Question

give the structures of A, B and C in the following reactions:
i) $C{H_3}Br\xrightarrow{{KCN}}A\xrightarrow{{LiAl{H_4}}}B\xrightarrow[{273K}]{{HN{O_2}}}C$

ii) $C{H_3}COOH\xrightarrow[\Delta ]{{N{H_3}}}A\xrightarrow{{B{r_2} + KOH}}B\xrightarrow{{CHC{l_3} + NaOH}}C$

Answer 1

As we all know that organic chemistry is full of dozens of chemical reactions, so to tackle these reactions, remember the working and functioning of reagents and the reactants to solve for the product.
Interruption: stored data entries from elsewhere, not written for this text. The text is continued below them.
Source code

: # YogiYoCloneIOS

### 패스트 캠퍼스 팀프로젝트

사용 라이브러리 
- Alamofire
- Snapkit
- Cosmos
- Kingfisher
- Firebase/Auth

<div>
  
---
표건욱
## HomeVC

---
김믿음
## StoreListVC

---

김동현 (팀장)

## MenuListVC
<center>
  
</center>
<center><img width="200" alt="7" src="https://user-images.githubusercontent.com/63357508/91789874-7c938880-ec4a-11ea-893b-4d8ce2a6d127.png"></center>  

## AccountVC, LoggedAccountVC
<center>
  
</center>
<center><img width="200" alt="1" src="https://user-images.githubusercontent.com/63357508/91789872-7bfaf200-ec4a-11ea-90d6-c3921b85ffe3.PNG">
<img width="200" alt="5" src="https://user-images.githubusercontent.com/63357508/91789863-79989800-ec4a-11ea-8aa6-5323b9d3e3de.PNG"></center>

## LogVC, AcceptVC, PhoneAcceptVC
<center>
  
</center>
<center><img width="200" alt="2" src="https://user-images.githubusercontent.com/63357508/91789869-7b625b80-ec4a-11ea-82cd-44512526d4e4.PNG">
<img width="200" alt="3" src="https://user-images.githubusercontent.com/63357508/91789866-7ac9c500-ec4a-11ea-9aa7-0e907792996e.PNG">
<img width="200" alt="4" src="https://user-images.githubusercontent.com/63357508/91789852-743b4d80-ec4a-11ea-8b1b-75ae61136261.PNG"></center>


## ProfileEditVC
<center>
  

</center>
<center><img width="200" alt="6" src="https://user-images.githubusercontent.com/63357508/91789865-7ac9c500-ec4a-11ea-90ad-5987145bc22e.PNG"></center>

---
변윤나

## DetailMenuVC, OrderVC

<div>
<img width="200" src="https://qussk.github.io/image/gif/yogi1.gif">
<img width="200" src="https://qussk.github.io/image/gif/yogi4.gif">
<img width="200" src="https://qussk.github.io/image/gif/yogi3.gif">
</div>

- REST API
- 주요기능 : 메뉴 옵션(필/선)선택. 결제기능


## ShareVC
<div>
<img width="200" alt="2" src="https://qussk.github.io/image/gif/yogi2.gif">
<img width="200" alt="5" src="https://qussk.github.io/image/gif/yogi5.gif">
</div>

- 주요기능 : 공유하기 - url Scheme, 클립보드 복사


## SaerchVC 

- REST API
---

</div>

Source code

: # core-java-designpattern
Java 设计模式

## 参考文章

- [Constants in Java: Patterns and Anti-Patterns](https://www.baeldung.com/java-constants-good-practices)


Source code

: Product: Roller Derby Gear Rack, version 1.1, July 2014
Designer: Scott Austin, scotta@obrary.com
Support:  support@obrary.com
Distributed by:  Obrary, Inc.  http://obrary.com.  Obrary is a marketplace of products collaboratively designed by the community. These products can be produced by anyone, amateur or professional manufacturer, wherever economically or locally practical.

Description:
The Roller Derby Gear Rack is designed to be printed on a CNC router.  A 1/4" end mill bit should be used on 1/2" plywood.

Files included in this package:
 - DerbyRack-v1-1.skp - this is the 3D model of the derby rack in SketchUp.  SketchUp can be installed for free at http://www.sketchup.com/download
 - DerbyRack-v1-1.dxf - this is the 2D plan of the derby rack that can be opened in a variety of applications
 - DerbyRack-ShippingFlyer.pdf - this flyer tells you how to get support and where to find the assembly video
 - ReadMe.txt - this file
Reagents can be broken into ions to simplify and check whether reduction or oxidation is happening.

Complete step by step answer:
To solve such questions is simple, first look at the pattern like which functional group is involved in the reaction and which reagents do you have to proceed for the further solution.
i) So let us look at the first reaction, we know that when any alkyl halide reacts with $KCN$ it results in the formation of alkyl cyanide because $KCN$ is an ionic compound and easily dissociated into ${K^ + }$ and $C{N^ - }$and now we also know that is an ambident nucleophile which can attack a carbon as well as a nitrogen but because C-C bond is stronger so it will attack carbon atom following the SN2 mechanism and the reaction we can show as the following:
$R - Br + KCN \to R - CN + KBr$
Thus, in the same way the first product A that we will get is $C{H_3}CN$.
Now the next reagent is $LiAl{H_4}$ which is a strong reducing agent and help in the reduction of double and triple bonds and resulting in the conversion of nitriles into primary amines which can be explained using the reaction:
$R - CN + LiAl{H_4} \to R - N{H_2}$
Hence we get our second product B as $C{H_3}N{H_2}$.
Finally the last reagent that is $HN{O_2}$which is a weak acid and is used in making azo dyes by converting amines into diazides and it converts primary amines into alcohol by giving out nitrogen and a colourless gas and this reaction can be shown as:
$R - N{H_2} + HN{O_2} \to R - OH + {N_2} + {H_2}O$
Therefore, our last product C is $C{H_3}OH$ and the overall reaction will be:
\\\ $C{H_3}Br\xrightarrow{{KCN}}C{H_3}CN\xrightarrow{{LiAl{H_4}}}C{H_3}N{H_2}\xrightarrow[{273K}]{{HN{O_2}}}C{H_3}OH$

ii) Similarly in the second part, ammonia will react with ethanoic acid to give an ethanamide giving up a water molecule and then this ethanamide will follow Hoffmann bromamide degradation reaction with reagents bromine and alcoholic KOH, converting the amide into primary amine and finally the primary amine will be converted to alcohol in the presence of chloroform and alcoholic sodium hydroxide which are the reagents of Hoffmann’s carbylamine test. So the overall reaction will be:
\\\
$C{H_3}COOH\xrightarrow[\Delta ]{{N{H_3}}}C{H_3}CON{H_2}\xrightarrow{{B{r_2} + KOH}}C{H_3}N{H_2}\xrightarrow{{CHC{l_3} + NaOH}}C{H_3}OH$

Note:
Always remember that oxidation of alcohols gives aldehydes and oxidation of aldehydes results in carboxylic acids and reverse is the case for reduction that when carboxylic acids are reduced they give aldehydes which on further reduction gives alcohol.